Kaylee, a fifth-grader at Allen Elementary School, was dead by the time ambulances arrived. And Rice, numerous witnesses said, was beyond grief.
When he got out of the bus, Rice threw down his cap and screamed, "Oh my God. Why? Why?" Chris Hamilton said.
"He was just a wreck," Judy Lupinski said.
Clark County School District officials said Monday that Rice, 46, was a full-time bus driver whose job was to fill in for other drivers during their days off. He passed a drug and alcohol test at the scene, and he has never had an accident in his six years as a driver for the district.
"As of now, this looks like a tragic accident," district spokeswoman Amanda Fulkerson said.
Hamilton, who was picking up his son -- a friend of Kaylee -- said he witnessed the crash.
"We're all to blame," he said quietly.
He said Rice might have been looking to his left instead of his right when he made the turn, that Kaylee ran into the street, and that, as parents, everyone at the scene should have done more to protect the children.
Hamilton said he will accept a district offer to provide counseling for him and his son.
Las Vegas police are investigating the accident, but a spokesman could not be reached for comment.
District officials said Monday that they've changed the route the bus follows after it makes its stop. The bus travels west on Ann, stopping at Pebble Rock.
After the stop, the bus has to turn around to head east on Ann. Rice, on Friday, was following the district's route, which had him driving through the neighborhood to make a U-turn.
That bus stop will not be moved, Fulkerson said, but the bus will now avoid the neighborhood and head west on Ann before turning around in a commercial center.
District officials did not say the route through the neighborhood was dangerous. Instead, they said they were changing it out of respect for the family and the community.
In the days and hours after Friday's accident, several people in the neighborhood described the bus stop as chaotic and dangerous. Parents waiting to pick up their children lined both sides of the street. Some of the vehicles may have been parked illegally, Fulkerson said.
"It was something that was going to happen, sooner or later," said Elizabeth Clawson, 60, who lives on the corner where Kaylee was struck.
Fulkerson confirmed that the stop had been subject to two complaints. In January 2009, a parent asked for the bus stop to be moved onto a private street, and not on Ann, which has three lanes in each direction, plus a center lane .
The district investigated the request the next day but decided they couldn't get around the district's policy of not having bus stops on private streets, Fulkerson said. The district has the policy in place because of issues surrounding gated neighborhoods, noise complaints from neighbors and complaints of vandalism. The district makes exceptions for buses that carry children with special needs.
The second complaint about the bus stop came from the Desert Creek neighborhood homeowners' association. A resident complained of children throwing rocks in their pool, Fulkerson said.
The number of complaints about the bus stop is not unusual, she added.
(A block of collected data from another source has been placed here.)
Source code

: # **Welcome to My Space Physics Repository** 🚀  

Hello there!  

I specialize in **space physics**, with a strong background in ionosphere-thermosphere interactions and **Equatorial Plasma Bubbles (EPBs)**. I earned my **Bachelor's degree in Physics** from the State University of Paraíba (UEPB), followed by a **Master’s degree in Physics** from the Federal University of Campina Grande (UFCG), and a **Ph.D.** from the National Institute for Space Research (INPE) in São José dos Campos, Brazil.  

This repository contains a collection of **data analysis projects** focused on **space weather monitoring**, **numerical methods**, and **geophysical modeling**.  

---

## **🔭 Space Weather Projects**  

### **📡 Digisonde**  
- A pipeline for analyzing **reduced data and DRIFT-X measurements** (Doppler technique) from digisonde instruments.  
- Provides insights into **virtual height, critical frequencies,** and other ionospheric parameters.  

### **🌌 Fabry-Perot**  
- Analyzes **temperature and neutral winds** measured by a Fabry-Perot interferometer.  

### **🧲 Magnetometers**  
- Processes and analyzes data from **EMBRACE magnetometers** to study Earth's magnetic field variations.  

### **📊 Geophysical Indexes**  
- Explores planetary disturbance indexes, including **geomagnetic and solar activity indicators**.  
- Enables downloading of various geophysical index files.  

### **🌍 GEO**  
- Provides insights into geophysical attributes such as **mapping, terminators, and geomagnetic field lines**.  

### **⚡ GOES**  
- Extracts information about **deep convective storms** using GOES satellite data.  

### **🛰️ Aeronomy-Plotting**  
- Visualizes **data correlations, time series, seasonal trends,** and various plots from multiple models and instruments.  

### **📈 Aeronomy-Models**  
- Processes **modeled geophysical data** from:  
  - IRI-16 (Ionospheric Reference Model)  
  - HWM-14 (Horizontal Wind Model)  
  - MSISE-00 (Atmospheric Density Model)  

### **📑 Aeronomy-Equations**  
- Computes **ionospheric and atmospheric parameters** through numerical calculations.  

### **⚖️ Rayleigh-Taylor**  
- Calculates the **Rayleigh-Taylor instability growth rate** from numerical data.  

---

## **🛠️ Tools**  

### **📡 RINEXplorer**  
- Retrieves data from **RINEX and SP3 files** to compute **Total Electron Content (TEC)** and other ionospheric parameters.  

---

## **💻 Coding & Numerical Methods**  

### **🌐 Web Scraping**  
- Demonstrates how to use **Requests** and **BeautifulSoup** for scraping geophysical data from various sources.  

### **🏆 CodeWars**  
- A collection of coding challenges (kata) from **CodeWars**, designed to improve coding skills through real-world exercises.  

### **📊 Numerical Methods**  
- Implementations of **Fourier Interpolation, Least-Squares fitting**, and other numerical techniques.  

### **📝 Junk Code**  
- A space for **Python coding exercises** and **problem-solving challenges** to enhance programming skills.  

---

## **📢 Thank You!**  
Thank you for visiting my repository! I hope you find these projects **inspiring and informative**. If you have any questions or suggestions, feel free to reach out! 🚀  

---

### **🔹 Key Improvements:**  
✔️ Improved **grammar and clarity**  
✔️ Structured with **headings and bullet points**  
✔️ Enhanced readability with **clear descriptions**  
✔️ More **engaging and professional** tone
On Monday afternoon the stop was much different than it has been in the past: aside from vehicles belonging to the news media, the streets were clear of cars.
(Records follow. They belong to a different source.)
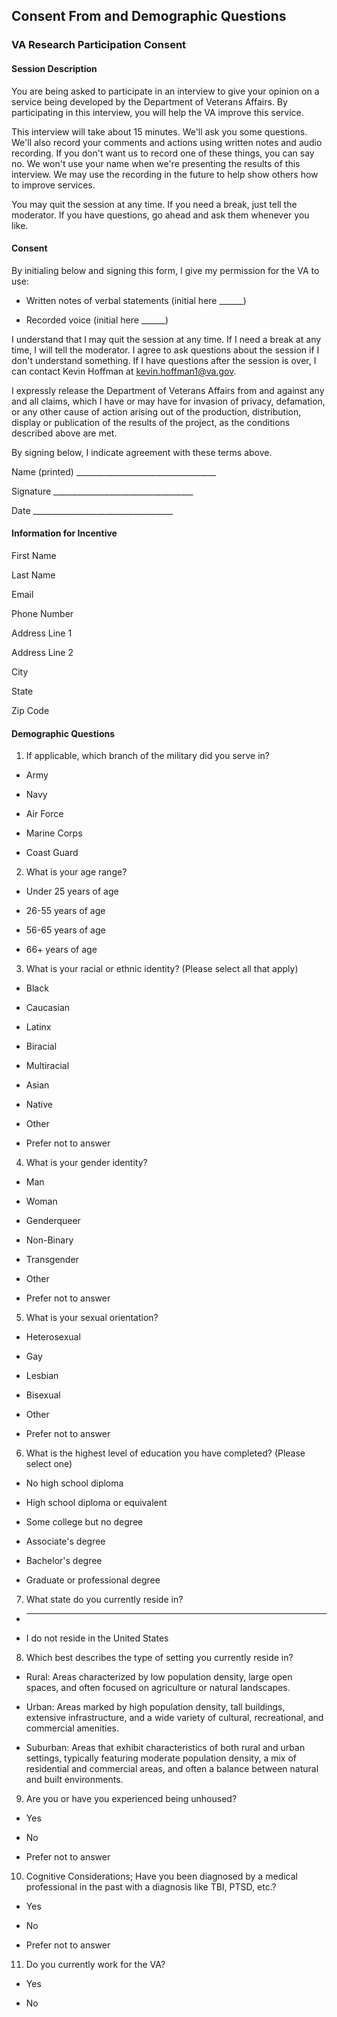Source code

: Consent From and Demographic Questions
--------------------------------------

### VA Research Participation Consent 

#### Session Description

You are being asked to participate in an interview to give your opinion on a service being developed by the Department of Veterans Affairs. By participating in this interview, you will help the VA improve this service.

This interview will take about 15 minutes. We'll ask you some questions. We'll also record your comments and actions using written notes and audio recording. If you don't want us to record one of these things, you can say no. We won't use your name when we're presenting the results of this interview. We may use the recording in the future to help show others how to improve services.

You may quit the session at any time. If you need a break, just tell the moderator. If you have questions, go ahead and ask them whenever you like.

#### Consent

By initialing below and signing this form, I give my permission for the VA to use:

-   Written notes of verbal statements (initial here ______) 

-   Recorded voice (initial here ______)

I understand that I may quit the session at any time. If I need a break at any time, I will tell the moderator. I agree to ask questions about the session if I don't understand something. If I have questions after the session is over, I can contact Kevin Hoffman at kevin.hoffman1@va.gov.

I expressly release the Department of Veterans Affairs from and against any and all claims, which I have or may have for invasion of privacy, defamation, or any other cause of action arising out of the production, distribution, display or publication of the results of the project, as the conditions described above are met. 

By signing below, I indicate agreement with these terms above.

Name (printed)  ___________________________________

Signature  ___________________________________

Date  ___________________________________

#### Information for Incentive


First Name

Last Name

Email

Phone Number

Address Line 1

Address Line 2

City

State

Zip Code

#### Demographic Questions

1.  If applicable, which branch of the military did you serve in?

-   Army

-   Navy

-   Air Force

-   Marine Corps

-   Coast Guard

2.  What is your age range?

-   Under 25 years of age 

-   26-55 years of age

-   56-65 years of age

-   66+ years of age

3.  What is your racial or ethnic identity? (Please select all that apply)

-   Black

-   Caucasian

-   Latinx

-   Biracial

-   Multiracial

-   Asian

-   Native

-   Other

-   Prefer not to answer

4.  What is your gender identity?

-   Man

-   Woman

-   Genderqueer

-   Non-Binary

-   Transgender

-   Other

-   Prefer not to answer

5.  What is your sexual orientation?

-   Heterosexual

-   Gay

-   Lesbian

-   Bisexual

-   Other

-   Prefer not to answer

6.  What is the highest level of education you have completed? (Please select one)

-   No high school diploma

-   High school diploma or equivalent

-   Some college but no degree

-   Associate's degree

-   Bachelor's degree

-   Graduate or professional degree

7.  What state do you currently reside in?

-   _______________

-   I do not reside in the United States

8.  Which best describes the type of setting you currently reside in?

-   Rural: Areas characterized by low population density, large open spaces, and often focused on agriculture or natural landscapes.

-   Urban: Areas marked by high population density, tall buildings, extensive infrastructure, and a wide variety of cultural, recreational, and commercial amenities.

-   Suburban: Areas that exhibit characteristics of both rural and urban settings, typically featuring moderate population density, a mix of residential and commercial areas, and often a balance between natural and built environments.

9.  Are you or have you experienced being unhoused?

-   Yes

-   No

-   Prefer not to answer

10.  Cognitive Considerations; Have you been diagnosed by a medical professional in the past with a diagnosis like TBI, PTSD, etc.?

-   Yes 

-   No

-   Prefer not to answer

11.  Do you currently work for the VA?

-   Yes 

-   No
"It never looks like this," Lupinski said.
Only six children, including Maria Skelton's daughter, a classmate of Kaylee, got off the bus at the stop. Skelton, who walks to the stop to pick up her daughter, said there are normally far more children on the bus. And the parents who park along the streets sometimes don't get out of their cars to get their children.
Fulkerson said the district has provided counseling for students at Allen Elementary.
"We are parents before being district officials," Fulkerson said, "and we know that there are no words adequate enough to express our sympathies to the Derks family."